- [Task brief]:
Every record gets copied exactly, and no picture goes with it.

[Data excerpts]
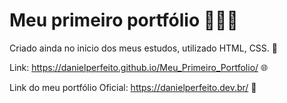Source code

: # Meu primeiro portfólio 👨🏽‍💻
Criado ainda no inicio dos meus estudos, utilizado HTML, CSS. 🚀

Link: <https://danielperfeito.github.io/Meu_Primeiro_Portfolio/>  🌐

Link do meu portfólio Oficial: <https://danielperfeito.dev.br/> 🚀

- [Reply to the task]:
Source code

: # Meu primeiro portfólio 👨🏽‍💻
Criado ainda no inicio dos meus estudos, utilizado HTML, CSS. 🚀

Link: <https://danielperfeito.github.io/Meu_Primeiro_Portfolio/>  🌐

Link do meu portfólio Oficial: <https://danielperfeito.dev.br/> 🚀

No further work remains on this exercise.